Sports

Win over Flames a ‘dream come true’ for Calgary native Logan Thompson


CALGARY — The only thing standing between the Flames clinching a playoff spot Thursday was a rookie netminder from Calgary who got his chance to live out a dream.

Trusted with the starting assignment in a game his Vegas Golden Knights needed desperately to win to keep their playoff chase rolling, 25-year-old Logan Thompson emerged the hero in a 6-1 win over the Flames.

“I think after the game, leaving the ice, it was a ‘Holy Crap’ moment,” said Thompson, following a 35-save performance in his first NHL appearance at the Saddledome, where he grew up idolizing Miikka Kiprusoff.

“’You just won in your hometown.’ Definitely some emotions going through me. It’s something I’m going to remember for the rest of my life. Really excited and couldn’t be happier.

“I remember playing against the Hitmen here and getting a win was always cool. There was a time when I never imagined I’d play against the Flames, so getting that win and playing in this rink is a dream come true.”

It was a moment he admits he couldn’t have envisioned following a junior career with Brandon that left him without professional options.

“After my 20-year-old year, every team basically told me to go to school,” said Thompson, who played the next season at Brock University in St. Catharines, Ont.

“So, I think that’s kind of when the dream died and I kind of gave up for a bit.”

Ironically, it was a conversation with then-Wheat Kings owner Kelly McCrimmon — his current GM in Vegas — that pointed him to U Sports.

“After my 20-year-old year we sat down and he said, ‘LT I think you should go to school. If you sign an NHL contract I’ll buy you a case of beer.’ When I signed in the middle of COVID, I told him he owed me beer, so I’m still waiting on it.”

Stepping in to save the Golden Knights’ season after Robin Lehner went down with an injury a month ago, Thompson and his 8-4 record have him in line for much more than a brick of Budweiser from McCrimmon.

He may have saved the Golden Knights’ season.

“I still owe him, that’s fair,” chuckled McCrimmon, who kept an eye on Thompson as he went from Brock to various ECHL and AHL stints.

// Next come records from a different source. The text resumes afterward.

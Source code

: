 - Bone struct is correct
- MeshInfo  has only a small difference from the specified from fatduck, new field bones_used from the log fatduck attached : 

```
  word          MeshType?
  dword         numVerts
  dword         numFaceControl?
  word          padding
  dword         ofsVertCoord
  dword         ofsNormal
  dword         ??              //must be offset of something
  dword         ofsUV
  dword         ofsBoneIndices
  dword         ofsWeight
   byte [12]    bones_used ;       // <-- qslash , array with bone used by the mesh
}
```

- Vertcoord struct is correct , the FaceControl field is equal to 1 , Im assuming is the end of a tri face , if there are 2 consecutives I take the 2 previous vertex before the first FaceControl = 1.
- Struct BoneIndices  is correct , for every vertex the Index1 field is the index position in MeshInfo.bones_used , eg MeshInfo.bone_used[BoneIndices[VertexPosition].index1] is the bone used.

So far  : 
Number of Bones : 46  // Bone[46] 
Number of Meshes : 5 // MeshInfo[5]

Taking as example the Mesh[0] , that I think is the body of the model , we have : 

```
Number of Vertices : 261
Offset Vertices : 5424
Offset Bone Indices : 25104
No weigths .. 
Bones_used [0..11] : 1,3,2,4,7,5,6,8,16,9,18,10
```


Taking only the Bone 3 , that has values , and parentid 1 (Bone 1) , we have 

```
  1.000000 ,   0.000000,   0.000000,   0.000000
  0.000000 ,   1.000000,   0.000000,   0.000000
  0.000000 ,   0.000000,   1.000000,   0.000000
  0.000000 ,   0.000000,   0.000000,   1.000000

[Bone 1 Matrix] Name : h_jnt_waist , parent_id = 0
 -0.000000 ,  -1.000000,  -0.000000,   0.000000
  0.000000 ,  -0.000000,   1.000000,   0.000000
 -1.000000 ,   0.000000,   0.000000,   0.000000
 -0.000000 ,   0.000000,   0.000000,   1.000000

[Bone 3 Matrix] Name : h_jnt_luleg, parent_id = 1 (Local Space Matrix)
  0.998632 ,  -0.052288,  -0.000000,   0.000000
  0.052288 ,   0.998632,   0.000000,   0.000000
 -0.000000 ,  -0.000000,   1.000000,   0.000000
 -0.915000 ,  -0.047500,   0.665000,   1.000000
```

“LT always had obvious talent. Very athletic. In general, he has made a really good impression in our organization. He was really solid last year in Henderson (where he was AHL goalie of the year). This year he has been up a lot and started seven in a row.

“I said to (fellow Golden Knights executive) George (McPhee) the other day when we were watching practice, ‘some guys when they get to the NHL they have a chance to improve.’”

Thompson out-dueled Jacob Markstrom and Dan Vladar Thursday in a game that saw the former lifted after allowing four goals on 17 shots. It was the second straight early exit for Markstrom, adding to a narrative suggesting the Vezina candidate needed more rest this season.

A debate for another day.

The Flames did well to match the Knights’ intensity in a 1-1 first period in which Markstrom was sensational and the Flames were charged up by a Keegan Kolesar shoulder to the head of Chris Tanev that prompted the defender to leave briefly for observation.

As the Flames spent time chasing Kolesar, it was all Vegas and Thompson from there, as has often been the case of late.

Thompson has now gone 5-0 with a 1.59 GAA and .949 save percentage his last five outings, when his ninth-place club has needed him most.

Not bad for a guy whose first NHL start on Jan. 4 was the first time a U Sports goalie started an NHL game in 32 years.

So focused is the lad who grew up in McKenzie Towne that he didn’t even realize his win prevented his childhood team from clinching a playoff berth.

“I had no idea,” smiled Thompson, whose composure is far beyond his 14 games of NHL experience.

“Every time I get a start I don’t want to let the team or the coaching staff down. Luckily things are going my way right now. This is the most exciting time of the year and I want to keep enjoying every minute of it.”

The loss was Calgary’s first in six outings, which coach Darryl Sutter said had plenty to do with his team not being able to match the desperation of the Knights.

He lamented having to pull Markstrom.

“I don’t like doing that,” said Sutter, whose team opened the scoring on the power play.

“I’ve said that always, I’m not a guy who pulls goalies. But I think tonight was different. The other night was trying to get some momentum out of our team, because it was after the second period. But tonight, it was more I thought the players really let him down. I didn’t want to leave him in there.”